Aurora kinase B (AURKB) is a member of the Aurora kinase subfamily of conserved Serine/Threonine kinases, which also includes Aurora A and Aurora C. Deregulation of Aurora kinases leads to impairment of mitotic spindle checkpoints causing abnormal spindle assembly (Fu et al, 2007). Aurora B is encoded by the AURKB gene (17p13.1) and plays a key role during mitosis by regulating chromosomal alignment, segregation and cytokinesis, as the catalytic protein of the chromosomal passenger complex. Activation of Aurora B by INCENP is required for promoting transfer of the chromosomal passenger complex (INCENP–Survivin–Borealin) to the spindle midzone during mitotic exit (Xu et al, 2009). It is localised to the centromere and is required for kinetochore localisation and chromosome attachment to the mitotic spindle (Hauf et al, 2003), as well as establishing the spindle assembly checkpoint to correct anomalous chromosome-kinetochore microtubule attachment before the cell enters anaphase (Carmena et al, 2012).

AURKB is frequently overexpressed in NSCLC (Vischioni et al, 2006) and is associated with genetic instability (Smith et al, 2005), aneuploidy and poor patient prognosis (Takeshita et al, 2013). However, high Aurora B kinase expression has been associated with improved relapse-free survival in ovarian cancer patients on taxane-based therapy (Beussel et al, 2012). Currently, there is very limited information on the potential impact of Aurora B on taxane response in cancer cells. In this study, we confirmed the extent of AURKB deregulation in NSCLC and utilised in vitro approaches to investigate the hypothesis that AURKB activity may modulate and thus be predictive of the sensitivity to taxanes in NSCLC.

Methods

Primary NSCLC tumour samples

This study was undertaken in association with the Liverpool Lung Project. Appropriate Ethical approval has been acquired and all patients have provided written informed consent. 132 snap-frozen tumour samples were obtained at surgery and included in the study; 56 from AdC and 76 from SqCC. Pathological review of the sections used in this study confirmed inclusion of only specimens with >70% tumour cell content. In addition, 44 non-tumour paired surgical tissues (20 from AdC and 24 from SqCC patients) were available for analysis, taken from the distant edge of the lung resection. The clinicopathological characteristics of this cohort are provided in Supplementary Table 1. The median age of those patients was 67 (45–82); 56 of the patients were females and 77 were males.

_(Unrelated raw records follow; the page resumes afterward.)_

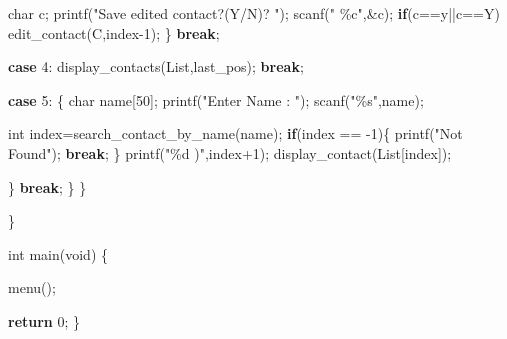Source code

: \documentclass[
]{article}
\newenvironment{Shaded}{}{}
\newcommand{\CharTok}[1]{\textcolor[rgb]{0.25,0.44,0.63}{#1}}
\newcommand{\ControlFlowTok}[1]{\textcolor[rgb]{0.00,0.44,0.13}{\textbf{#1}}}
\newcommand{\DataTypeTok}[1]{\textcolor[rgb]{0.56,0.13,0.00}{#1}}
\newcommand{\DecValTok}[1]{\textcolor[rgb]{0.25,0.63,0.44}{#1}}
\newcommand{\NormalTok}[1]{#1}
\newcommand{\OperatorTok}[1]{\textcolor[rgb]{0.40,0.40,0.40}{#1}}
\newcommand{\StringTok}[1]{\textcolor[rgb]{0.25,0.44,0.63}{#1}}
\begin{document}
\begin{Shaded}
\begin{Highlighting}[]
                        \DataTypeTok{char}\NormalTok{ c}\OperatorTok{;}
\NormalTok{                        printf}\OperatorTok{(}\StringTok{"Save edited contact?(Y/N)? "}\OperatorTok{);}
\NormalTok{                        scanf}\OperatorTok{(}\StringTok{" \%c"}\OperatorTok{,\&}\NormalTok{c}\OperatorTok{);}
                        \ControlFlowTok{if}\OperatorTok{(}\NormalTok{c}\OperatorTok{==}\CharTok{\textquotesingle{}y\textquotesingle{}}\OperatorTok{||}\NormalTok{c}\OperatorTok{==}\CharTok{\textquotesingle{}Y\textquotesingle{}}\OperatorTok{)}
\NormalTok{                            edit\_contact}\OperatorTok{(}\NormalTok{C}\OperatorTok{,}\NormalTok{index}\OperatorTok{{-}}\DecValTok{1}\OperatorTok{);}
                    \OperatorTok{\}}
                    \ControlFlowTok{break}\OperatorTok{;}

            \ControlFlowTok{case} \DecValTok{4}\OperatorTok{:}\NormalTok{ display\_contacts}\OperatorTok{(}\NormalTok{List}\OperatorTok{,}\NormalTok{last\_pos}\OperatorTok{);}
                    \ControlFlowTok{break}\OperatorTok{;}

            \ControlFlowTok{case} \DecValTok{5}\OperatorTok{:} \OperatorTok{\{}
                        \DataTypeTok{char}\NormalTok{ name}\OperatorTok{[}\DecValTok{50}\OperatorTok{];}
\NormalTok{                        printf}\OperatorTok{(}\StringTok{"Enter Name : "}\OperatorTok{);}
\NormalTok{                        scanf}\OperatorTok{(}\StringTok{"\%s"}\OperatorTok{,}\NormalTok{name}\OperatorTok{);}

                        \DataTypeTok{int}\NormalTok{ index}\OperatorTok{=}\NormalTok{search\_contact\_by\_name}\OperatorTok{(}\NormalTok{name}\OperatorTok{);}
                        \ControlFlowTok{if}\OperatorTok{(}\NormalTok{index }\OperatorTok{==} \OperatorTok{{-}}\DecValTok{1}\OperatorTok{)\{}
\NormalTok{                            printf}\OperatorTok{(}\StringTok{"Not Found"}\OperatorTok{);}
                            \ControlFlowTok{break}\OperatorTok{;}
                        \OperatorTok{\}}
\NormalTok{                        printf}\OperatorTok{(}\StringTok{"\%d )"}\OperatorTok{,}\NormalTok{index}\OperatorTok{+}\DecValTok{1}\OperatorTok{);}
\NormalTok{                        display\_contact}\OperatorTok{(}\NormalTok{List}\OperatorTok{[}\NormalTok{index}\OperatorTok{]);}

                    \OperatorTok{\}} 
                    \ControlFlowTok{break}\OperatorTok{;}
        \OperatorTok{\}}
    \OperatorTok{\}}

\OperatorTok{\}}

\DataTypeTok{int}\NormalTok{ main}\OperatorTok{(}\DataTypeTok{void}\OperatorTok{)} \OperatorTok{\{}

\NormalTok{    menu}\OperatorTok{();}

    \ControlFlowTok{return} \DecValTok{0}\OperatorTok{;}
\OperatorTok{\}}
\end{Highlighting}
\end{Shaded}
\end{document}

Cell lines and growth conditions

All cell lines in this study were authenticated using the GenePrint 10 System (Promega, Southampton, UK) and analysis on a 3130 Genetic Analyzer (Life Technologies, Paisley, UK) and mycoplasma tested utilising the e-MycoTM plus Mycoplasma PCR Detection Kit (Intron Biotechnology, Gyeonggi-do, Korea). Nine NSCLC cell lines (A549, Calu3, CALU6, CRL5802, CORL23, H358, LUDLU1, SKLU1 and SK-MES1) were cultured in Dulbecco’s Modified Eagle’s Medium (DMEM)/Ham’s Nutrient Mixture F-12 (1 : 1) containing 5% foetal bovine serum (Sigma-Aldrich, Gillingham, UK). Non-tumourigenic immortalised human bronchial epithelial cells (HBEC3KT) along with their isogenic derivatives; p53 knockouts (HBEC3KT53), KRAS mutants (HBEC3KTR) and cells with both aberrations (HBEC3KTR53) were also employed in this study. Human bronchial epithelial cells were cultured in Keratinocyte-SFM medium supplemented with 50 μg ml−1 bovine pituitary extract (BPE) and 5 ng ml−1 human recombinant epidermal growth factor (rEGF; Life Technologies). All cell lines were maintained at 37 °C, 5% CO2.

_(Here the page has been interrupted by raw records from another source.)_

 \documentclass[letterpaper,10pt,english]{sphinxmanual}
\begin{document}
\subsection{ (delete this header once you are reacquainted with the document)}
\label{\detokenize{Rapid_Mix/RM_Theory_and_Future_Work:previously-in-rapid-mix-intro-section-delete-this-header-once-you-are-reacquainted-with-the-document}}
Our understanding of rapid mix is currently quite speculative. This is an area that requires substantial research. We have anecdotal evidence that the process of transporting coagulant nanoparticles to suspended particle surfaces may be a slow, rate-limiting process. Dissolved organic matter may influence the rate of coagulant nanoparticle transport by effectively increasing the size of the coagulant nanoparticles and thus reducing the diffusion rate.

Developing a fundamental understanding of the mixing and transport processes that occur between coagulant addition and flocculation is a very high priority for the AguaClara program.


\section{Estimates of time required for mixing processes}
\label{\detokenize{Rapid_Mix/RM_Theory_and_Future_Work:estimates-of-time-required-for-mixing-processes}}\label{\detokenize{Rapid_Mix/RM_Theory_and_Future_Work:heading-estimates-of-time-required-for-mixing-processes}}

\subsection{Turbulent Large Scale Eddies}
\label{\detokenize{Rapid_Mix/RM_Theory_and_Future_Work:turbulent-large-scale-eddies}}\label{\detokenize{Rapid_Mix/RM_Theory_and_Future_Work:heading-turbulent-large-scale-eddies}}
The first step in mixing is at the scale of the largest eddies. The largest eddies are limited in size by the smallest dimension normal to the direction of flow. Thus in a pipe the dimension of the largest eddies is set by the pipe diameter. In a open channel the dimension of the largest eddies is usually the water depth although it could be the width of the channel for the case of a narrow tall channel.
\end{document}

Knockdown of AURKB by short hairpin RNA (shRNA)

A549 and SK-MES1 cell lines were transfected with five different AURKB-targeting MISSION shRNA constructs (Sigma-Aldrich, clone numbers: TRCN0000000777, TRCN0000000776, TRCN0000000778, TRCN0000000779 and TRCN0000010547) along with a scrambled control construct, using Attractene Transfection Reagent (Qiagen, Manchester, UK). Stable clones were selected by exposure to Puromycin (4 nM) and knockdown efficiency was confirmed by qPCR and western blotting.

AURKB overexpression

The AURKB-PCMV6-XL4 construct (Cat no. PCMV6XL4, SC117526 NM_004217 AURKB—OriGene, Rockville, MD, USA) was digested with PsiI (New England Biolabs, Herts, UK) and ligated with a Blasticidin cassette-containing fragment, which was derived by SmaI digestion of the pCMV/Bsd plasmid (Catalogue no. V510-20—Life Technologies). Standard blunt end ligation was performed using T4 DNA ligase (New England Biolabs). One Shot TOP10 Chemically Competent E. coli cells (Invitrogen, Paisley, UK) were transformed and clones were selected for validation. The derived constructs were confirmed by dideoxyterminator sequencing (Life Technologies).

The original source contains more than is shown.